General Smedley Butler (1935)
As is our habit, we are wont to read The Washington Post, bulletin board of the Beltway illuminati, in Pravda fashion, from back to front, concentrating on subject matter mentioned three quarters of the way through the article. Let us take the Wednesday, 27 December edition of the Meyer-Graham newsletter as an example.
We learn, surprisingly on the front page, that Ethiopia has stepped up attacks on Somalia. Only on the jump page, however, towards the end of the 1,100-word article, does one uncover the Hitchcockian McGuffin:
” . . . U.S. policy in Somalia has been widely criticized for having the opposite of its intended effect, often encouraging the expansion of the [Islamic] Courts movement. This year, the United States supported warlords who called themselves an “anti-terrorism” coalition. The warlords generally bribed [sic. This must be a misstatement intended to mean "sought extortion payments from"] and terrorized ordinary Somalis, who came to despise them. The Islamic Courts came to power as an alternative to the hated warlords, establishing order based on Islamic law village by village and earning widespread support from beleaguered Somalis tired of 15 years of near-anarchy.”
So, as the war on terror[ism] spreads through the Horn of Africa with its attendant misery, it just so happens that the United States government helped to fuel it. In its broad outlines, this is just how a $3.5-billion covert operation in Afghanistan two decades ago helped bring us a hole in Lower Manhattan. Or how our covert assistance to a Mesopotamian up-and-comer named Saddam Hussein led, like some Sophoclean tragedy [2], to the current “grave and deteriorating” circumstances in Iraq.
How is it that so many wars have an act of U.S. complicity in their origin? Is it merely the law of unintended consequences, or is there another logic at work? Perhaps the crucial mechanism in Mogadishu, and Kabul, and Baghdad is best described by that hoary Pentagon slang phrase, “the self-licking ice cream cone.” [3]
The axiom of the self-licking ice cream cone has many applications, not only in the ignition of wars, but in their conduct.

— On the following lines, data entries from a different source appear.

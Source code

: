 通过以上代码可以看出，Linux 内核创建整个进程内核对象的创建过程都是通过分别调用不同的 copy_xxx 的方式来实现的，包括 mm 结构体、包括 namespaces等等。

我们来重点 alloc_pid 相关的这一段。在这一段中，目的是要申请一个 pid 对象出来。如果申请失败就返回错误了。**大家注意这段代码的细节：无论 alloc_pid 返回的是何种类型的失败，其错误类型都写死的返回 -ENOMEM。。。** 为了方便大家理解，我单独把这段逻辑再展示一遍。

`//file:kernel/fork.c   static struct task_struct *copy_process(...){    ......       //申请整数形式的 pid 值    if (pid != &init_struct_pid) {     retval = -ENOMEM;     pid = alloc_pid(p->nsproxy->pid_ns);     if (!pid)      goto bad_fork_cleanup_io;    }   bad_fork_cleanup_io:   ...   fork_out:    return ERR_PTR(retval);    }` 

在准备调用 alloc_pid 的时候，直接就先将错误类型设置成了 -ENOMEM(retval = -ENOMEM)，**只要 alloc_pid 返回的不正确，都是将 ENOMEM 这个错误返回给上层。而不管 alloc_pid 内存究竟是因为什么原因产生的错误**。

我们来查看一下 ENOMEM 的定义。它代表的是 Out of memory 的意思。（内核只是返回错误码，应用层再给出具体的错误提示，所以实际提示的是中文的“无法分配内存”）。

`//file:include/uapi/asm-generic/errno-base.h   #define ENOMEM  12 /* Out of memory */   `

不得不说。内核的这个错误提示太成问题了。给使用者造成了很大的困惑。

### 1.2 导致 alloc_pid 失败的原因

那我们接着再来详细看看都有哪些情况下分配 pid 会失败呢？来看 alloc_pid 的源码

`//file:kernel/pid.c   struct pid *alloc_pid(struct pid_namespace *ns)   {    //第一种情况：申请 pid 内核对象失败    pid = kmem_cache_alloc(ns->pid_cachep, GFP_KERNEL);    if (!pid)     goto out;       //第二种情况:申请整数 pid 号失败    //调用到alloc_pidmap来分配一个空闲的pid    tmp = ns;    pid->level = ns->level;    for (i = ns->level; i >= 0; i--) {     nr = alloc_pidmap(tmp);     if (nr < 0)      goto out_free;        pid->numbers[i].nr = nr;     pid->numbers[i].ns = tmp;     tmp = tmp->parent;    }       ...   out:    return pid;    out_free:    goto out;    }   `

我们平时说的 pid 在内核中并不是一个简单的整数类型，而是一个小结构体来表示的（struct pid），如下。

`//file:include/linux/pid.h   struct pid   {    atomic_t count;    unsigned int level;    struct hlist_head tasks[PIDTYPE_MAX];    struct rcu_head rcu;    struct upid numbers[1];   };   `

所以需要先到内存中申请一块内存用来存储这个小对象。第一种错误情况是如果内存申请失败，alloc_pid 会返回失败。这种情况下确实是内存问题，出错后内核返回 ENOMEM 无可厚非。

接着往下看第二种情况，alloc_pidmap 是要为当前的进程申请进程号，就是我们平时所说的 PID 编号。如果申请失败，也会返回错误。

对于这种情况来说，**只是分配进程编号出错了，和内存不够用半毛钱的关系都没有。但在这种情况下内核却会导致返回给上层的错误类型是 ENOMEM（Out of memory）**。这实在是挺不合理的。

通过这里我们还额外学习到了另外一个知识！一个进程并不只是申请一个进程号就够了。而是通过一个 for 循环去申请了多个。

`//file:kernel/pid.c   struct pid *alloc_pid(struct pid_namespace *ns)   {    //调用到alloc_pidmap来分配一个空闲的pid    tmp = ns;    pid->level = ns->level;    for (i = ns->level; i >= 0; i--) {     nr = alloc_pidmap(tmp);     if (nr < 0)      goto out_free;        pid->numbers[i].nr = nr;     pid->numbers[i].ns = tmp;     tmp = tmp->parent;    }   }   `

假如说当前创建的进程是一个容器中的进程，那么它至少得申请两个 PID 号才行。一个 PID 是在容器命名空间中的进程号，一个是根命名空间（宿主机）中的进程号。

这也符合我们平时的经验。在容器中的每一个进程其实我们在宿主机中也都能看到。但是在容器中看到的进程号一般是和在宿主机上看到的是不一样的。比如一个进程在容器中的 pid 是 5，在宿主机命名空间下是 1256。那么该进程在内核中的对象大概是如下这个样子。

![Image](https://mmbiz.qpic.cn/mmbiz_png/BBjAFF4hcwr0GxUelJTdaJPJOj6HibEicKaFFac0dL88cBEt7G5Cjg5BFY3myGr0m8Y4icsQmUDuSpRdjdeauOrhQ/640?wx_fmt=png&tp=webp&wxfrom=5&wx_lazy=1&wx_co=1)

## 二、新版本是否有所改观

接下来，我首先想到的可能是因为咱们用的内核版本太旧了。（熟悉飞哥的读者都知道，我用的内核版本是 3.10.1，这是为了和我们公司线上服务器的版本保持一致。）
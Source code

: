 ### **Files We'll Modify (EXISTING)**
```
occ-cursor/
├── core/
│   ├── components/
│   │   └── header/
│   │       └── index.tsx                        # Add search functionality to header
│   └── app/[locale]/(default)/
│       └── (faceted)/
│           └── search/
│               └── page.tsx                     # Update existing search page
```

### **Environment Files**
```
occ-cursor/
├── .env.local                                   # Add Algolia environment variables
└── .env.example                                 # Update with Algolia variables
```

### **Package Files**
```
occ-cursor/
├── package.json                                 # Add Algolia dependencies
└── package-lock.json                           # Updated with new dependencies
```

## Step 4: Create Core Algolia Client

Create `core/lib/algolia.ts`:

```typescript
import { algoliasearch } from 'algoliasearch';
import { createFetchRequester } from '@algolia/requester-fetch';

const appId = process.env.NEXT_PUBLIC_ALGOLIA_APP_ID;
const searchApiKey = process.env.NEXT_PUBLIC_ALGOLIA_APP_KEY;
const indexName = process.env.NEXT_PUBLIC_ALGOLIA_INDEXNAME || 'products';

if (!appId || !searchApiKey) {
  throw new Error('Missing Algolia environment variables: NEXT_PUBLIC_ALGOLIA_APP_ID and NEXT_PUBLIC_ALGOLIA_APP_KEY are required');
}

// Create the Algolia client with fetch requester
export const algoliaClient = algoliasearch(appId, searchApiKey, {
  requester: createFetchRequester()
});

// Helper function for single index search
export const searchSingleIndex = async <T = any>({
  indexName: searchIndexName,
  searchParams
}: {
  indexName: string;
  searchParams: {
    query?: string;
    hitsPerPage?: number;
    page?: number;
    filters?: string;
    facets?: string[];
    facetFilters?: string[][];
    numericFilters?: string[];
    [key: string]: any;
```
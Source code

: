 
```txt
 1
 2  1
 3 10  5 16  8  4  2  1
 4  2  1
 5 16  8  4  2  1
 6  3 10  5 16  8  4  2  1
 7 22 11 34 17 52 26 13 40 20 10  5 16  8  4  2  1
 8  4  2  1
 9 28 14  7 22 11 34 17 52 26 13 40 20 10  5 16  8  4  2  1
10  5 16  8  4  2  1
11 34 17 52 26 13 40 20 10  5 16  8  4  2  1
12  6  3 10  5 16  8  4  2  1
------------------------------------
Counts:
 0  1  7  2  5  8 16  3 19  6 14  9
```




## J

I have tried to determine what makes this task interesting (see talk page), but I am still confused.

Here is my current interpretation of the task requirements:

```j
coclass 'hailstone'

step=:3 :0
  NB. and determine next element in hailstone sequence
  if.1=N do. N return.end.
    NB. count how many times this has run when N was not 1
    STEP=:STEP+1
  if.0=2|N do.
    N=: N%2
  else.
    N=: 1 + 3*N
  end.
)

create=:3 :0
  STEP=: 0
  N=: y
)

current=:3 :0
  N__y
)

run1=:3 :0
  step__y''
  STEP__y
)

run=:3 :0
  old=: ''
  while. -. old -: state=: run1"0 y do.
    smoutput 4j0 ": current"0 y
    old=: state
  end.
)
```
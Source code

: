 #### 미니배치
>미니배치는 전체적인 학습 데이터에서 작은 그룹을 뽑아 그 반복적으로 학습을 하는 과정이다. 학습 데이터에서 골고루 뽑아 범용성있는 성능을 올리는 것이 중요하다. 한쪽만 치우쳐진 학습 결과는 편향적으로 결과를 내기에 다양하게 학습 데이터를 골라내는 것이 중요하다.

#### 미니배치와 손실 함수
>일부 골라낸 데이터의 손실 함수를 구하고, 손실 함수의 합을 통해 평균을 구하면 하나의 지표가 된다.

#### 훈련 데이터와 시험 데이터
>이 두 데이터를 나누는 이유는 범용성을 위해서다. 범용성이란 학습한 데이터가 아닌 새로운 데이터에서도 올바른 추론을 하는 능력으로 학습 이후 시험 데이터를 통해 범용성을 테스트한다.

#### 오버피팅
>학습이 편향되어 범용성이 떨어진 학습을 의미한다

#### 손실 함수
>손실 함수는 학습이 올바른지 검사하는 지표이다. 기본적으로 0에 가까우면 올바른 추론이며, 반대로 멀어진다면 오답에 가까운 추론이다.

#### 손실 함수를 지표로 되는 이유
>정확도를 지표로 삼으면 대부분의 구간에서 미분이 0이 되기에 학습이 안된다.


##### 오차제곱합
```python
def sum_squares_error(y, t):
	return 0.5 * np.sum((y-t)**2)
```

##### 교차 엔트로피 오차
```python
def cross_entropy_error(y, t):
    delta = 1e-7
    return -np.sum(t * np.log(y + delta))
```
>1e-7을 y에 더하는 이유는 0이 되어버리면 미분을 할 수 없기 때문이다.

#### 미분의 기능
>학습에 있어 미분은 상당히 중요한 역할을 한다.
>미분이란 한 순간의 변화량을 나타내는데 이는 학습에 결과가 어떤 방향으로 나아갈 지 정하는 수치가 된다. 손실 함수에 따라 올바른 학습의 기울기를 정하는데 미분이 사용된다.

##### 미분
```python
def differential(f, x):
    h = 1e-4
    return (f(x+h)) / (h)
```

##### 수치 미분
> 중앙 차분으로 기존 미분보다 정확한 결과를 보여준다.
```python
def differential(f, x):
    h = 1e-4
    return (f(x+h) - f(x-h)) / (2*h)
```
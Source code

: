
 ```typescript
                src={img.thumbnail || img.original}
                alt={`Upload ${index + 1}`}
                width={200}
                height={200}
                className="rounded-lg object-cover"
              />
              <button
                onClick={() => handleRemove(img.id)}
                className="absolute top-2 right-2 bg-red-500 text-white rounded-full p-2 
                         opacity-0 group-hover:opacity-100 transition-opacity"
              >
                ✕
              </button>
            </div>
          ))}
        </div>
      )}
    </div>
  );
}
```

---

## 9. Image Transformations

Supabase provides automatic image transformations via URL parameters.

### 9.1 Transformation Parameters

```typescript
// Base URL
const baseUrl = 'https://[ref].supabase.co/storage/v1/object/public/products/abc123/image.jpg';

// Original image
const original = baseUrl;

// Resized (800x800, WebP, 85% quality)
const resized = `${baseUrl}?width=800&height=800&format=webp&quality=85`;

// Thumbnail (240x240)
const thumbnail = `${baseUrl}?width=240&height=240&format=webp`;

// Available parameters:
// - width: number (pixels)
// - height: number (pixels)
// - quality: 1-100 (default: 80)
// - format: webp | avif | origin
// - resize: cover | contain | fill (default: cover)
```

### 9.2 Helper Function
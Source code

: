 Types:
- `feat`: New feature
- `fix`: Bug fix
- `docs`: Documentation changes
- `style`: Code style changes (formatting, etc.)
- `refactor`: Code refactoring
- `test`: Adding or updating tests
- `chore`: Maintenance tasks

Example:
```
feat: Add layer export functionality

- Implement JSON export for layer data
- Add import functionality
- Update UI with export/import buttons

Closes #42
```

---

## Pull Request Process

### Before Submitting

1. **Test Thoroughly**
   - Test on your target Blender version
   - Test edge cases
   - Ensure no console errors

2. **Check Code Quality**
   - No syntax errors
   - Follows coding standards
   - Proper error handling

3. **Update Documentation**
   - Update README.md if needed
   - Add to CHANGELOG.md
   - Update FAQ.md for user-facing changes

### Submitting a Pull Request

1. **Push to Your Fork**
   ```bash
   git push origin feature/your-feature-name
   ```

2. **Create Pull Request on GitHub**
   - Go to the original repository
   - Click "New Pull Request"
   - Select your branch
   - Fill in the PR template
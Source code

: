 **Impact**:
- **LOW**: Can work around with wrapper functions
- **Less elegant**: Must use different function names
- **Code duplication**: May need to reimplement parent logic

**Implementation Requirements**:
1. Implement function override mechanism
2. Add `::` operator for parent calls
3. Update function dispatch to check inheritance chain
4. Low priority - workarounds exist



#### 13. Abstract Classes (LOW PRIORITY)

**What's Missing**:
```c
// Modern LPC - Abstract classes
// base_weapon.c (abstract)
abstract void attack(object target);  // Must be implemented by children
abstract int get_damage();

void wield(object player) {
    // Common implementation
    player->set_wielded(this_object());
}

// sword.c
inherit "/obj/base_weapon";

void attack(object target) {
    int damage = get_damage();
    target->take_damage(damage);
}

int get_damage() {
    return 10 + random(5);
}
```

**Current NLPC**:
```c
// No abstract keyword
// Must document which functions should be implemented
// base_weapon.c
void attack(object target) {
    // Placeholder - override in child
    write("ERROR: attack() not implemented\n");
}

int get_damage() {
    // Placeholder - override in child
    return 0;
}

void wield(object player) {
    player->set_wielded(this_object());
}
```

Again, the Post provides a kind of Delphic clue about this mechanism. The 26 December edition has a fascinating piece buried on page 19: “Old Iraq Strategy Lives On in Weekly Progress Reports.” [4] The writer, Glenn Kessler, pokes a bit of fun at a series of weekly reports promulgated by the State Department to measure alleged “progress” in Iraq; indeed, this is the gravamen of the piece: how upbeat the reports can be despite a manifestly failed policy.
But again, as with the Somalia story, the lede is buried. Well into the piece, Kessler informs us that the weekly Iraq reports are produced by the consulting firm BearingPoint. But that is not the end of the story:
“The BearingPoint employees, who work out of offices in the State Department, arrange the meetings, set the agendas, take notes and provide summaries of the discussions, the official said. They also maintain the Web site of the U.S. Embassy in Baghdad.”
As any veteran of bureaucratic wars surely knows, whoever arranges meetings, sets agendas, and takes the official notes determines the policy, regardless of who is nominally in charge. But who is BearingPoint, and what interest do they have in Iraq? The media watchdog Sourcewatch.org provides the following:
In July of 2003, BearingPoint was awarded a contract by USAID worth $79.5 million to facilitate Iraq’s economic recovery with a two-year option worth a total of $240,162,688. Responsibilities in this contract include:
1. Creating Iraq’s budget.
2. Writing business law.
3. Setting up tax collection.
4. Laying out trade and customs rules.
5. Privatize state-owned enterprises by auctioning them off or issuing Iraqis shares in the enterprises.
6. Reopen banks and jump-start the private sector by making small loans of $100 to $10,000.
7. Wean Iraqis from the U.N. oil-for-food program, the main source of food for 60% of the population.
8. Issue a new currency and set exchange rates.
One is surprised that BearingPoint is not charged with rewriting Iraq’s national anthem and choosing the members of its Olympic team. But, again, who is BearingPoint? That is hardly a name that rolls off the tongue like Microsoft, or Morgan Guaranty Trust.